- **Exercise material**:

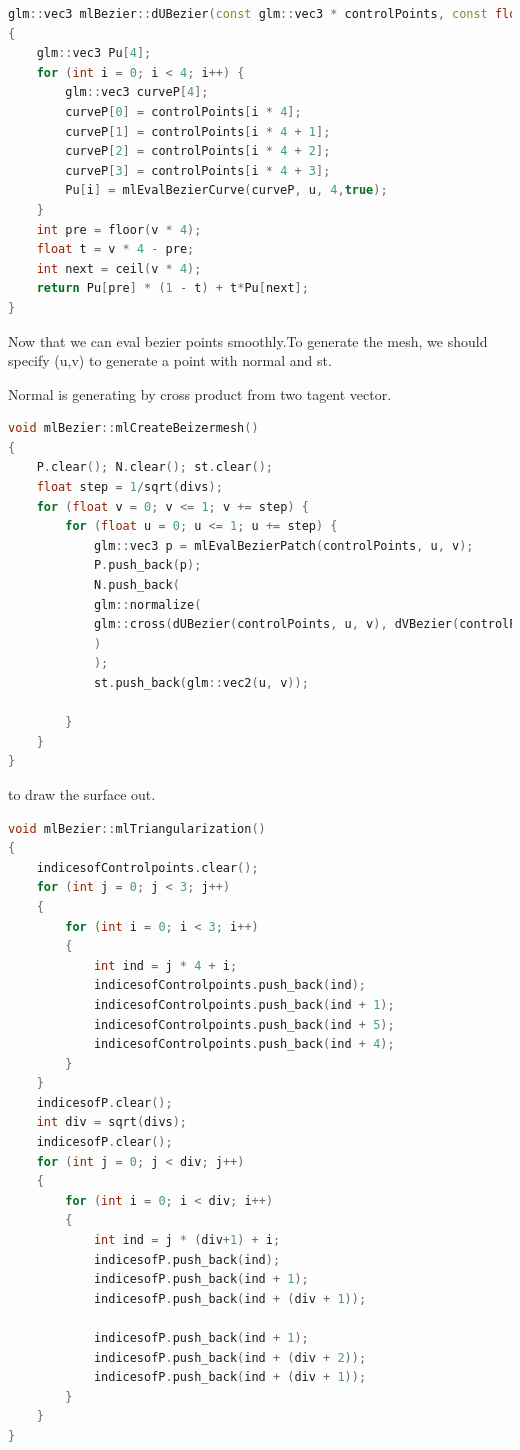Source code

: \documentclass[acmtog]{acmart}
\begin{document}
\begin{lstlisting}[frame=single,breaklines=true,language=c++,basicstyle=\footnotesize\ttfamily]
glm::vec3 mlBezier::dUBezier(const glm::vec3 * controlPoints, const float & u, const float & v)
{
	glm::vec3 Pu[4];
	for (int i = 0; i < 4; i++) {
		glm::vec3 curveP[4];
		curveP[0] = controlPoints[i * 4];
		curveP[1] = controlPoints[i * 4 + 1];
		curveP[2] = controlPoints[i * 4 + 2];
		curveP[3] = controlPoints[i * 4 + 3];
		Pu[i] = mlEvalBezierCurve(curveP, u, 4,true);
	}
	int pre = floor(v * 4);
	float t = v * 4 - pre;
	int next = ceil(v * 4);
	return Pu[pre] * (1 - t) + t*Pu[next];
}
\end{lstlisting}
\par Now that we can eval bezier points smoothly.To generate the mesh, we should specify (u,v) to generate a point with normal and st.
\par Normal is generating by cross product from two tagent vector.
\begin{lstlisting}[frame=single,breaklines=true,language=c++,basicstyle=\footnotesize\ttfamily]
void mlBezier::mlCreateBeizermesh()
{
	P.clear(); N.clear(); st.clear();
	float step = 1/sqrt(divs);
	for (float v = 0; v <= 1; v += step) {
		for (float u = 0; u <= 1; u += step) {
			glm::vec3 p = mlEvalBezierPatch(controlPoints, u, v);
			P.push_back(p);
			N.push_back(
			glm::normalize(
			glm::cross(dUBezier(controlPoints, u, v), dVBezier(controlPoints, u, v))
			)
			);
			st.push_back(glm::vec2(u, v));
			
		}
	}
}
\end{lstlisting}
\par to draw the surface out.
\begin{lstlisting}[frame=single,breaklines=true,language=c++,basicstyle=\footnotesize\ttfamily]
void mlBezier::mlTriangularization()
{
	indicesofControlpoints.clear();
	for (int j = 0; j < 3; j++)
	{
		for (int i = 0; i < 3; i++)
		{
			int ind = j * 4 + i;
			indicesofControlpoints.push_back(ind);
			indicesofControlpoints.push_back(ind + 1);
			indicesofControlpoints.push_back(ind + 5);
			indicesofControlpoints.push_back(ind + 4);
		}
	}
	indicesofP.clear();
	int div = sqrt(divs);
	indicesofP.clear();
	for (int j = 0; j < div; j++)
	{
		for (int i = 0; i < div; i++)
		{
			int ind = j * (div+1) + i;
			indicesofP.push_back(ind);
			indicesofP.push_back(ind + 1);
			indicesofP.push_back(ind + (div + 1));
			
			indicesofP.push_back(ind + 1);
			indicesofP.push_back(ind + (div + 2));
			indicesofP.push_back(ind + (div + 1));
		}
	}
}
\end{lstlisting}
\end{document}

- **Exercise requirements**:
For this exercise, gather every line of the data that contains the word "next".

- **Answer section**:
	int next = ceil(v * 4);
	return Pu[pre] * (1 - t) + t*Pu[next];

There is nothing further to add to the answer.